On another note, it is also highly advisable to only invest money you can lose, especially considering that the stability of several crypto programs fluctuates periodically. While this might seem like a pessimistic perspective on crypto investments, the sad truth is that scams do happen, and the only thing that can be done to prevent these is to know the signs before it comes hurtling towards you.
Reflection tokens are no different in this aspect.
Popular Reflection Tokens in the Market to Check-Out:
To give you an idea of how reflection tokens have been received within the crypto community, the following currencies are some of the most popular and most awaited tokens in the market – highlighting the features that you can avail of when the mechanism of reflection tokens is maximized in its light.
SafeMoon is a cryptocurrency that has seen a threefold increase in its value since its initial release on March 2021. The token is still relatively new, but it has seen such a massive boom despite being designed for early investors to only hold tokens for extended periods – one thing that they sure did not regret after seeing the appreciation in value as seen in the current data. Currently, SafeMoon is infamous for its extreme volatility, which would certainly seem like a gamble.
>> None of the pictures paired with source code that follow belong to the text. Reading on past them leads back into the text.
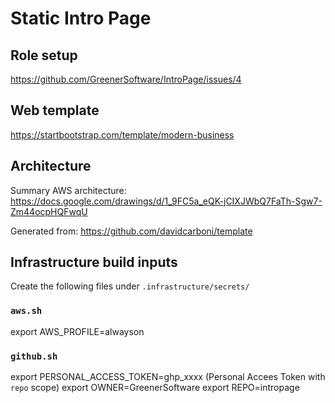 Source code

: # Static Intro Page

## Role setup

https://github.com/GreenerSoftware/IntroPage/issues/4

## Web template

https://startbootstrap.com/template/modern-business

## Architecture

Summary AWS architecture: https://docs.google.com/drawings/d/1_9FC5a_eQK-jCIXJWbQ7FaTh-Sgw7-Zm44ocpHQFwqU

Generated from: https://github.com/davidcarboni/template

## Infrastructure build inputs

Create the following files under `.infrastructure/secrets/`

 ### `aws.sh`

export AWS_PROFILE=alwayson

### `github.sh`

export PERSONAL_ACCESS_TOKEN=ghp_xxxx (Personal Accees Token with `repo` scope)
export OWNER=GreenerSoftware
export REPO=intropage

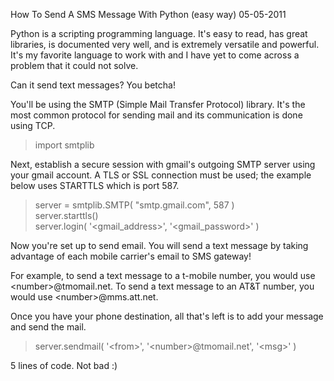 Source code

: How To Send A SMS Message With Python (easy way)
05-05-2011

Python is a scripting programming language. It's easy to read, has great libraries, is documented very well, and is extremely versatile and powerful. It's my favorite language to work with and I have yet to come across a problem that it could not solve.

Can it send text messages? You betcha!

You'll be using the SMTP (Simple Mail Transfer Protocol) library. It's the most common protocol for sending mail and its communication is done using TCP.

> import smtplib

Next, establish a secure session with gmail's outgoing SMTP server using your gmail account. A TLS or SSL connection must be used; the example below uses STARTTLS which is port 587.

> server = smtplib.SMTP( "smtp.gmail.com", 587 )<br>
> server.starttls()<br>
> server.login( '&lt;gmail_address&gt;', '&lt;gmail_password&gt;' )

Now you're set up to send email. You will send a text message by taking advantage of each mobile carrier's email to SMS gateway!

For example, to send a text message to a t-mobile number, you would use &lt;number&gt;@tmomail.net. To send a text message to an AT&T number, you would use &lt;number&gt;@mms.att.net.

Once you have your phone destination, all that's left is to add your message and send the mail.

> server.sendmail( '&lt;from&gt;', '&lt;number&gt;@tmomail.net', '&lt;msg&gt;' )

5 lines of code. Not bad :)


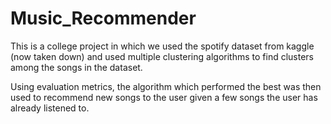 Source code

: # Music_Recommender

This is a college project in which we used the spotify dataset from kaggle (now taken down) and used multiple clustering algorithms to find clusters among the songs in the dataset. 

Using evaluation metrics, the algorithm which performed the best was then used to recommend new songs to the user given a few songs the user has already listened to.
Still, its consistently-trending name over social media shows that investors are more than willing to take a risk, calculated or not.
AnonyDoxx is a token currently in its late development stages that likewise boasts a native reflection token for its transactions. What makes AnonyDoxx stand out is its product incubation niche that allows developers to launch their projects while likewise ensuring that investors are protected with the help of their top-tier verification process or doxing. Overall, despite the relatively inferior reflection mechanism of AnonyDoxx, it does more than makeup for it with its security features that benefit both developers and investors alike.
DiveWallet is a token that is currently in its presale and initial sale stages, focusing more on the security lapses in common DeFi currencies than on the reflection being offered for each transaction, albeit the incentive is significant nonetheless. It provides notification systems and automatic disconnection functionalities accessible either through the stock or pro features separated by the acquisition of 500 million $DWT. If you prefer security over any other gimmick regarding cryptocurrencies, this might be a favorable option for you.
Ignite DeFi went another way and instead focused on allowing other developers to start their projects and subsequently release their tokens through the Spark launchpad – a feature offered by Ignite DeFi for aspiring and seasoned developers alike. Ignite DeFi still released a native token that will churn out a relatively substantial rebate amount for each transaction, but these tokens are mainly catered towards allowing investors to participate in the virtual casino that likewise comes with the program. If you are looking for innovation, this is probably the closest you’ll get to the word’s meaning.
Reflection Tokens: A Step Forward in the Right Direction
Evidently, reflection tokens have penetrated the crypto community through its innovative approach that mainly targets those who would prefer a passive income-generating method rather than means that will require consistent monitoring. While this might seem hopeful from an external perspective at first, it hit a significant population – resulting in a massive boom in its utilization and showing signs of a long-term progression that is not bound to stop anytime soon.
The verdict regarding its stability in extended periods is still under development due to the relatively new technology. Still, if current trends are anything to go by regarding its reliability, things are certainly looking good for everyone currently involved.